Mais certains auteurs comme Nelson (1989, 1999) argumentent que cet aspect ségrégatif est précisément le prix à payer pour reconstituer un sens de la communauté de quartier. Les quartiers résidentiels fermés seraient donc, de ce point de vue du moins, un facteur de cohésion sociale. D’ailleurs, nombreux sont ceux qui reprennent le discours sur la communauté : promoteurs, officiels publics et résidants parlent de communauté : du sentiment de communauté, de communauté « amicale », du fait d’avoir des voisins qui leur ressemblent dans leur voisinage où ils se sentent vraiment chez eux (Blakely et Snyder, 1997a : 29).

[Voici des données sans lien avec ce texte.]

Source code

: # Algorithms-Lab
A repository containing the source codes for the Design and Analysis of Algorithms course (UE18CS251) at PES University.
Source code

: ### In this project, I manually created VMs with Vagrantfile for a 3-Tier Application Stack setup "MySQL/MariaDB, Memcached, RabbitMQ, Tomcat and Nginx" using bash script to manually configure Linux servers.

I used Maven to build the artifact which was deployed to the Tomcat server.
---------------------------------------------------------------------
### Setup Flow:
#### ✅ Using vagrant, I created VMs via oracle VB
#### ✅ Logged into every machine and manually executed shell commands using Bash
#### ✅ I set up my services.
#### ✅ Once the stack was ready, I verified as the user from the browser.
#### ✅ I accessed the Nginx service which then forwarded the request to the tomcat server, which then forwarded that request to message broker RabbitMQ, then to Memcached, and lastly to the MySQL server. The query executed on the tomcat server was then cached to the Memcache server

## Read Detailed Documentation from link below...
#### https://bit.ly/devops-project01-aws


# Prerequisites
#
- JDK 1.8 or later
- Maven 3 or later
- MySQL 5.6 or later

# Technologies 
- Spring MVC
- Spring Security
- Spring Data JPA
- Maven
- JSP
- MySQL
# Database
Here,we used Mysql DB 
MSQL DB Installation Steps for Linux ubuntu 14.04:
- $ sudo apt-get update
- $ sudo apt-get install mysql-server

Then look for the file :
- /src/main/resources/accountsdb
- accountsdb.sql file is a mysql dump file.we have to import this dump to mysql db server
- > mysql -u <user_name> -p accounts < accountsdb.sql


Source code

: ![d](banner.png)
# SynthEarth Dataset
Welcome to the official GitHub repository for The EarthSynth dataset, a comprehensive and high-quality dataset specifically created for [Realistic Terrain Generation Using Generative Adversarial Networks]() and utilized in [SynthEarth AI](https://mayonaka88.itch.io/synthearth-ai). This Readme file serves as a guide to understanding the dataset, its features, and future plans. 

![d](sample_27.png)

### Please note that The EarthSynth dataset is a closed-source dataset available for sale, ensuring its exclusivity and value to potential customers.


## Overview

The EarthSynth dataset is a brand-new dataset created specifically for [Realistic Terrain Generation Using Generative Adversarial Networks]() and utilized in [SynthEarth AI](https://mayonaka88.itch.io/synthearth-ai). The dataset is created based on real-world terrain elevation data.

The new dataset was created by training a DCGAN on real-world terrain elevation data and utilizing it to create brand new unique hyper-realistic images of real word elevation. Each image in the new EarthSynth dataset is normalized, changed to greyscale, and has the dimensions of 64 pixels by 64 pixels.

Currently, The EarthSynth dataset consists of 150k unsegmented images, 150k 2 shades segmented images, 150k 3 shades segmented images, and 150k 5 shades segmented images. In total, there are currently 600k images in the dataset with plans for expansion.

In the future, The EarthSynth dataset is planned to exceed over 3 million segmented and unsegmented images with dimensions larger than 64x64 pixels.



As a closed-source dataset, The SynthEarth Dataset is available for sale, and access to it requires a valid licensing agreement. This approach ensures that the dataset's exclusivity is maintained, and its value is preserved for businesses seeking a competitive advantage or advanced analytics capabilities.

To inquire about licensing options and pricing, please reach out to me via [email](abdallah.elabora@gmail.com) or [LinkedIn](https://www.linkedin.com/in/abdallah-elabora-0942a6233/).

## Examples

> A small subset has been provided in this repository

Les quartiers résidentiels fermés, de vraies communautés?

Dans un article intitulé « Pro-choice living arrangements », publié dans la revue américaine de grande diffusion Forbes, Robert H. Nelson (1999)[13] écrit, au sujet des residential neighbourhood associations et des gated communities :

Editorialists of all stripes complain that sense of community is lost from American life. The old ties of ethnicity, religion, politics and other sources of affinity no longer bind and enrich us. The sense of place associated with hometowns and neighbourhoods is gone, replaced by TV/Internet culture empty of self-discipline or commitment to other people. Private communities can help fill this void. To do so, they will have to be given greater legal powers to control their social environments and to insist that residents conform […] It is time to give community associations discretion, within reason, to choose members.

Selon Nelson (1999), la ségrégation se trouve donc légitimée dans les quartiers résidentiels fermés en raison de la capacité de ces derniers de permettre la constitution des liens communautaires, la « re-création » de communautés.

Dans une étude réalisée pour la U.S. Advisory Commission on Intergovernmental Relations, ce même Nelson (1989 : 50), qui a rédigé un des chapitres, écrit :

Privatization has the consequence, as noted above, of segregating the population according to income, social status, social values, and other personal characteristics that define the character of a neighbourhood. From one standpoint, this segregation is an asset in terms of enhancing the sense of neighbourhood identity and community [c’est nous qui soulignons]. From another perspective, however, privatization may be seen as a detriment, because the broader sense of metropolitan and national community may be eroded…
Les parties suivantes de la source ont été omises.